# [Action item]
Find the lines below holding the word "when" and copy each of them.

(Source texts of formatted documents)
------

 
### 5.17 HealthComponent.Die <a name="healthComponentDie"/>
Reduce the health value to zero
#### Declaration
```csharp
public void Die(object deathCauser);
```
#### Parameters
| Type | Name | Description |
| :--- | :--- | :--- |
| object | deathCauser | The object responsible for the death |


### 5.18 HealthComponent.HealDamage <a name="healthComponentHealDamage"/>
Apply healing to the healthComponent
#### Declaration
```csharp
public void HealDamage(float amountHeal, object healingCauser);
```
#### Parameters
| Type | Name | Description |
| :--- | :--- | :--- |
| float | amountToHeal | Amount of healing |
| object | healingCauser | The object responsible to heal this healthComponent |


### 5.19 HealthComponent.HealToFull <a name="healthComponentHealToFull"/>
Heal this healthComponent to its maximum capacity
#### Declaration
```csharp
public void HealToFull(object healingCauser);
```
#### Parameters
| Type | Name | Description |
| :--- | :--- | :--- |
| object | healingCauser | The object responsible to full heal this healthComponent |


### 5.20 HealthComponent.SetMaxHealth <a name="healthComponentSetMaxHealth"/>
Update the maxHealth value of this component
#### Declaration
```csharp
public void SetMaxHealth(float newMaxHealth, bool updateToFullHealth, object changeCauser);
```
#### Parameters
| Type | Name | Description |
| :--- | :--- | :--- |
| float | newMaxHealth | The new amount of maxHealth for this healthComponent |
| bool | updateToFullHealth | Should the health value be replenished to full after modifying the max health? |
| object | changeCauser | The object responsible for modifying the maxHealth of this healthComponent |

------

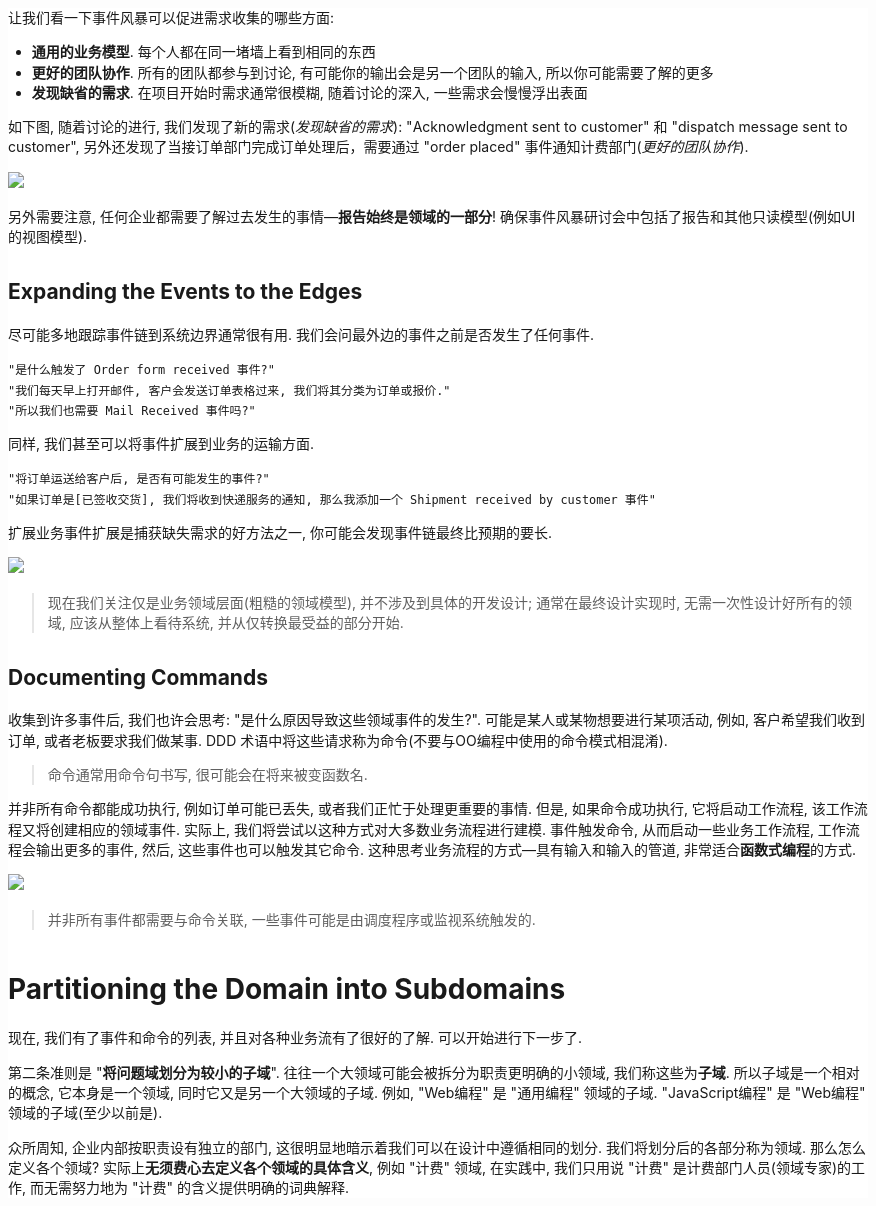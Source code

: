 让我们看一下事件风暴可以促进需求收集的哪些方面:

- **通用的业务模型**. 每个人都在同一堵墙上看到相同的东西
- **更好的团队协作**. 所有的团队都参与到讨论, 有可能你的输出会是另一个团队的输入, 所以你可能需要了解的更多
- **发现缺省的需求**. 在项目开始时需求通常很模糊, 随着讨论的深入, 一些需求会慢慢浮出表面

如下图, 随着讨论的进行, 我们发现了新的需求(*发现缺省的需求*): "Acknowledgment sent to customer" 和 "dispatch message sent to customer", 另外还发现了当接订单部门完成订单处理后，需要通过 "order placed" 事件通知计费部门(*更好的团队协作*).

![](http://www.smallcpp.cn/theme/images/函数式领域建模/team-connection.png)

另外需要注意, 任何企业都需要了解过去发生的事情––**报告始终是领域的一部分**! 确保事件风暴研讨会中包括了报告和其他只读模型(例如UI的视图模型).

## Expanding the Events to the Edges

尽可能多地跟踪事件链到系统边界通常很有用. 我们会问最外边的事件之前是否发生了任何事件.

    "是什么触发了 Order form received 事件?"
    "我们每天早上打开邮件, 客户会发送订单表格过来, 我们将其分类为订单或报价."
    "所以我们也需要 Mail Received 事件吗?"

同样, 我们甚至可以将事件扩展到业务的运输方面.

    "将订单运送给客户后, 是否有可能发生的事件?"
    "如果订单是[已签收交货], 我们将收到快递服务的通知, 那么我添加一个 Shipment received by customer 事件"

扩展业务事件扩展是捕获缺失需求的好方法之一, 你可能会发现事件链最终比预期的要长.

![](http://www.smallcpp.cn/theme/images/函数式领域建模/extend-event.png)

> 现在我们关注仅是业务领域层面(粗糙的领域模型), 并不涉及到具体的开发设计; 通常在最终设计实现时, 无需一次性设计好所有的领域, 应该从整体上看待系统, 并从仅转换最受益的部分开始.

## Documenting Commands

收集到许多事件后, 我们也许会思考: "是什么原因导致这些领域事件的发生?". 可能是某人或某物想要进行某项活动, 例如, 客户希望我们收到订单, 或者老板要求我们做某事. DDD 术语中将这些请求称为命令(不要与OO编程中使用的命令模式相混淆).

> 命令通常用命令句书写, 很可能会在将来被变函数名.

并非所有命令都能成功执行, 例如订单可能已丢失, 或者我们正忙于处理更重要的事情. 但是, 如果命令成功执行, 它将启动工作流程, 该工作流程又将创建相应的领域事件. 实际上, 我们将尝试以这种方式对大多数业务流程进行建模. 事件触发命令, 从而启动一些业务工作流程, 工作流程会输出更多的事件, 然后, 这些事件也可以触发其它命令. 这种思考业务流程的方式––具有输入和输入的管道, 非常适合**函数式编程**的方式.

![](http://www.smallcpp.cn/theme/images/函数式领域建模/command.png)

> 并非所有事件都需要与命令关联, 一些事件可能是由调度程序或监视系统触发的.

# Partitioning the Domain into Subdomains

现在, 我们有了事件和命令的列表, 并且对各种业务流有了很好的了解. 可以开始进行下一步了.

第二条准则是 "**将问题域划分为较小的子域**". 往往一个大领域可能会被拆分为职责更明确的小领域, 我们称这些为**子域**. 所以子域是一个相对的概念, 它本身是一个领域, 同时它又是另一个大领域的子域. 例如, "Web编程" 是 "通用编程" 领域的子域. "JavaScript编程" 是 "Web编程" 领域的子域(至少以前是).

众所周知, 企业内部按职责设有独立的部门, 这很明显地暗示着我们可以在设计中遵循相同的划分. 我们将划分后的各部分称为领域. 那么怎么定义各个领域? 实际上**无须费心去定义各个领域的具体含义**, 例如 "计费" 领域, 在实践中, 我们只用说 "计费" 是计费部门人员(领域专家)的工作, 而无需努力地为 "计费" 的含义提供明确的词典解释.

------

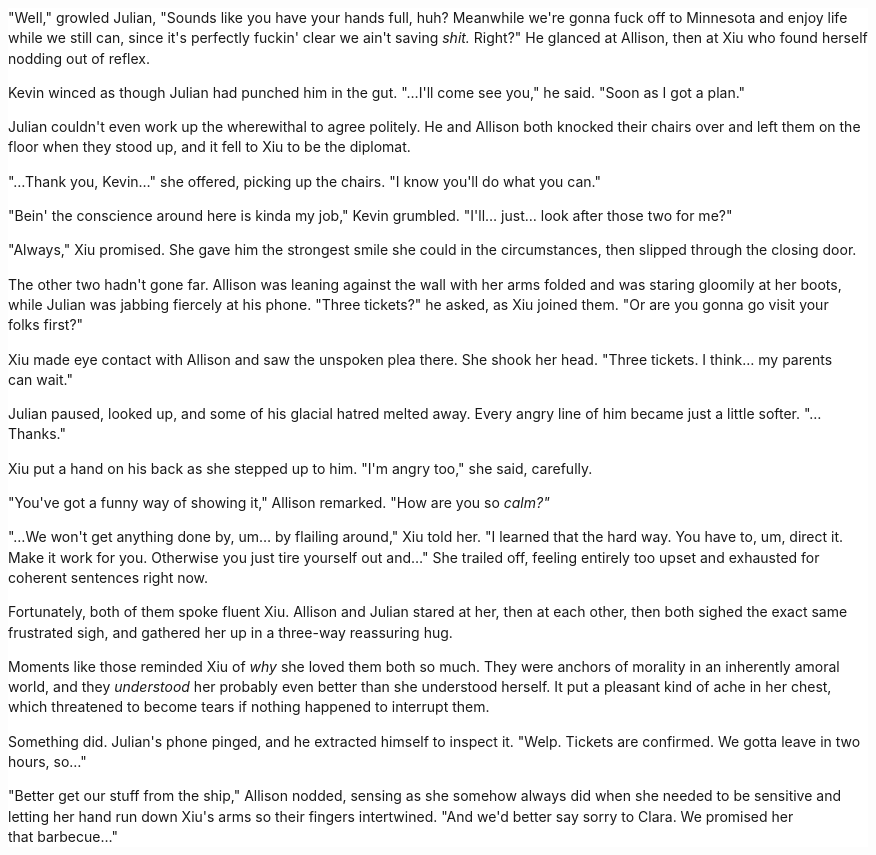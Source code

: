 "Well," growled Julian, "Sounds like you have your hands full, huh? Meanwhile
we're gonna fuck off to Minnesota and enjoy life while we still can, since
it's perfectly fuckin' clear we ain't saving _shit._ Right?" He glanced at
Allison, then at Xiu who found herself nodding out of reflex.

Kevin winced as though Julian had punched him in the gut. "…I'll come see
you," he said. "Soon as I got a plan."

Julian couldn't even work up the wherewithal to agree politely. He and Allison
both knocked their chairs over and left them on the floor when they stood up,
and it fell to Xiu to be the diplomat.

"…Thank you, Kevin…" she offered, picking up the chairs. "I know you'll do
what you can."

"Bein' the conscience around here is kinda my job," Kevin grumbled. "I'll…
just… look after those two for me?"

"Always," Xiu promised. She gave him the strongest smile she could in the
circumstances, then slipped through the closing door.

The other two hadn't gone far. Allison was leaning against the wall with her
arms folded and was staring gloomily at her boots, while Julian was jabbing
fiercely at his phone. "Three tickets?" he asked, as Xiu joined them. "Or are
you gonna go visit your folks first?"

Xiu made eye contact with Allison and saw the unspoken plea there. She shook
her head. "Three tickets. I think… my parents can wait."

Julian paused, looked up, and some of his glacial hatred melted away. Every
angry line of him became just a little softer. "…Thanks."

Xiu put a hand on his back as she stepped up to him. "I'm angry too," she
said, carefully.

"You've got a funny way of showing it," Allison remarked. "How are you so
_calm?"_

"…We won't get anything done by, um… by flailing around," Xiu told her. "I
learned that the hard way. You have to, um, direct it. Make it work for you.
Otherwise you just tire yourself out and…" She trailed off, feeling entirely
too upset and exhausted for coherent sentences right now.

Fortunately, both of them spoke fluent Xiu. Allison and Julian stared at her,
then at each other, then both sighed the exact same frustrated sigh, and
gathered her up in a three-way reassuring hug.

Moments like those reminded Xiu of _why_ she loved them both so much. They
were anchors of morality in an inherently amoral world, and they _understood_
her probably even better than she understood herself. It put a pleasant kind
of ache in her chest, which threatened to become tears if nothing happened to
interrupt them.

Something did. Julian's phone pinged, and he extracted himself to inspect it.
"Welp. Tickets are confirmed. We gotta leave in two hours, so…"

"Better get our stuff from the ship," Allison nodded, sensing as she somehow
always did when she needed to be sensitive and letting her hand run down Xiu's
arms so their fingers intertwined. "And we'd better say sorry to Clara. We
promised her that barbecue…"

------

# [Response box]
both knocked their chairs over and left them on the floor when they stood up,
always did when she needed to be sensitive and letting her hand run down Xiu's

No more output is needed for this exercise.